Tesla CEO Elon Musk said either he or anyone from his family will not receive a coronavirus vaccine once it becomes available because he is "not at risk."
This is how the 49-year-old CEO replied when New York Times' Kara Swisher asked him if he will receive a vaccine during the podcast Sway. "No, I'm not at risk for COVID. Nor are my kids," the father of six said.
(Photo : Win McNamee/Getty Images)
WASHINGTON, DC - MARCH 09: Elon Musk, founder and chief engineer of SpaceX speaks at the 2020 Satellite Conference and Exhibition March 9, 2020 in Washington, DC. Musk answered a range of questions relating to SpaceX projects during his appearance at the conference.
He explained that COVID-19 vaccine is a hot issue wherein "rationality takes a back seat" as the country endures a high contagion and very low mortality rate. However, Musk noted that he has also teamed up with Harvard University's epidemiology team to work on antibody studies while Tesla developed the vaccine machines for CureVac.

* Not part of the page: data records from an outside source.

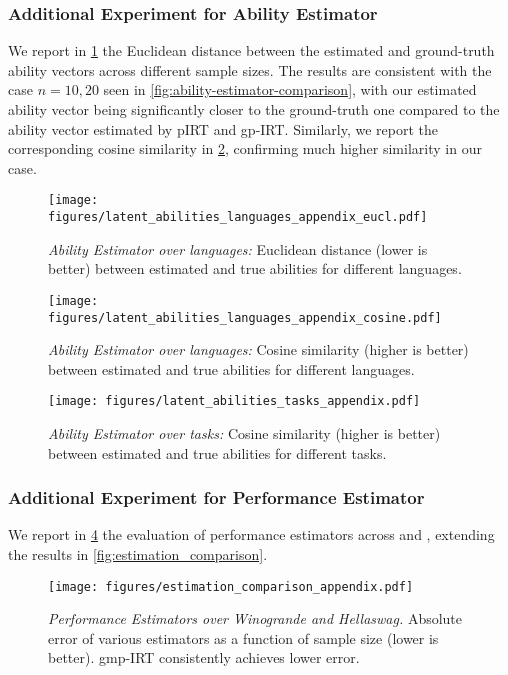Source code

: \subsubsection{Additional Experiment for Ability Estimator}
We report in \cref{fig:ability-estimator-comparison-all} the Euclidean distance between the estimated and ground-truth ability vectors across different sample sizes. The results are consistent with the case $n=10, 20$ seen in \cref{fig:ability-estimator-comparison}, with our estimated ability vector being significantly closer to the ground-truth one compared to the ability vector estimated by pIRT and gp-IRT. Similarly, we report the corresponding cosine similarity in \cref{fig:ability-estimator-comparison-cosine}, confirming much higher similarity in our case.  
%
\begin{figure}
    \texttt{[image: figures/latent\_abilities\_languages\_appendix\_eucl.pdf]}
    \caption{\textit{Ability Estimator over languages:} Euclidean distance (lower is better) between estimated and true abilities for different languages.}
    \label{fig:ability-estimator-comparison-all}
\end{figure}
%
\begin{figure}
    \texttt{[image: figures/latent\_abilities\_languages\_appendix\_cosine.pdf]}
    \caption{\textit{Ability Estimator over languages:} Cosine similarity (higher is better) between estimated and true abilities for different languages.}
    \label{fig:ability-estimator-comparison-cosine}
\end{figure}
%
\begin{figure}
    \texttt{[image: figures/latent\_abilities\_tasks\_appendix.pdf]}
    \caption{\textit{Ability Estimator over tasks:} Cosine similarity (higher is better) between estimated and true abilities for different tasks.}
    \label{fig:ability-estimator-comparison-cosine-tasks}
\end{figure}
%
\subsubsection{Additional Experiment for Performance Estimator} 
We report in \cref{fig:estimation_comparison_winogrande_hellaswag} the evaluation of performance estimators across  and , extending the results in \cref{fig:estimation_comparison}.

\begin{figure}
    \centering
    \texttt{[image: figures/estimation\_comparison\_appendix.pdf]}
    \caption{\textit{Performance Estimators over Winogrande and Hellaswag.} Absolute error of various estimators as a function of sample size (lower is better). gmp-IRT consistently achieves lower error.}
\label{fig:estimation_comparison_winogrande_hellaswag}
\end{figure}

He despised Bill Gates' comment that he was not doing something for the health crisis. "Like hey knucklehead, we actually make the vaccine machines for CureVac, the company you're invested in,' Musk said.

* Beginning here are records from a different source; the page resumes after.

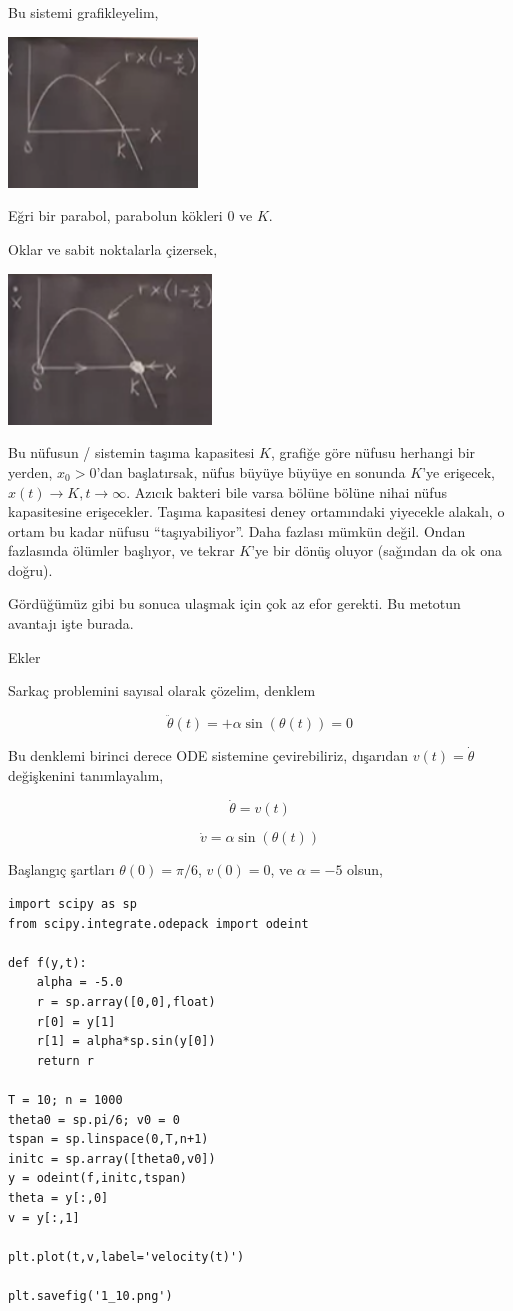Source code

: \documentclass[12pt,fleqn]{article}\usepackage{../../common}
\begin{document}
Bu sistemi grafikleyelim, 

\includegraphics[height=4cm]{1_08.png}

Eğri bir parabol, parabolun kökleri 0 ve $K$. 

Oklar ve sabit noktalarla çizersek, 

\includegraphics[height=4cm]{1_09.png}

Bu nüfusun / sistemin taşıma kapasitesi $K$, grafiğe göre nüfusu herhangi
bir yerden, $x_0 > 0$'dan başlatırsak, nüfus büyüye büyüye en sonunda
$K$'ye erişecek, $x(t) \to K, t \to \infty$. Azıcık bakteri bile varsa
bölüne bölüne nihai nüfus kapasitesine erişecekler. Taşıma kapasitesi
deney ortamındaki yiyecekle alakalı, o ortam bu kadar nüfusu
``taşıyabiliyor''. Daha fazlası mümkün değil. Ondan fazlasında ölümler
başlıyor, ve tekrar $K$'ye bir dönüş oluyor (sağından da ok ona doğru). 

Gördüğümüz gibi bu sonuca ulaşmak için çok az efor gerekti. Bu metotun
avantajı işte burada. 

Ekler

Sarkaç problemini sayısal olarak çözelim, denklem

$$ \ddot{\theta}(t) = + \alpha \sin(\theta(t)) = 0  $$

Bu denklemi birinci derece ODE sistemine çevirebiliriz, dışarıdan
$v(t) = \dot{\theta}$ değişkenini tanımlayalım, 

$$ \dot{\theta} = v(t)$$

$$ \dot{v} = \alpha \sin (\theta(t))$$

Başlangıç şartları $\theta(0) = \pi/6$, $v(0) = 0$, ve $\alpha = -5$ olsun,

\begin{verbatim}
import scipy as sp
from scipy.integrate.odepack import odeint

def f(y,t):
    alpha = -5.0
    r = sp.array([0,0],float)
    r[0] = y[1]
    r[1] = alpha*sp.sin(y[0])
    return r

T = 10; n = 1000
theta0 = sp.pi/6; v0 = 0
tspan = sp.linspace(0,T,n+1)
initc = sp.array([theta0,v0])
y = odeint(f,initc,tspan)
theta = y[:,0]
v = y[:,1]

plt.plot(t,v,label='velocity(t)')

plt.savefig('1_10.png')
\end{verbatim}
\end{document}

(Photo : REUTERS/Murad Sezer)
A volunteer is injected with an experimental Chinese coronavirus disease (COVID-19) vaccine as Turkey began final Phase III trials at Kocaeli University Research Hospital in Kocaeli, Turkey September, 25, 2020.
However, Musk does not want to focus much on the pandemic as he just try to do the best he can to improve the humanity. "Not really succeeding, but that's the goal... I got to do this without my head exploding and going to crazy," he noted.
Elon Musk: COVID-19 lockdown is a "grave mistake"
Meanwhile, he also regarded the coronavirus lockdowns as a grave mistake. He claimed that the right thing to do is to put those who are at risk on quarantine, but not have a lockdown for the whole country.
Back in May, Tesla defied the lockdown rules in Alameda County as it opened up its Californian factories. The state's orders only allow essential business to operate in California. On May 12, Musk tweeted: "Tesla is restarting production today against Alameda County rules. I will be on the line with everyone else. If anyone is arrested, I ask that it only be me."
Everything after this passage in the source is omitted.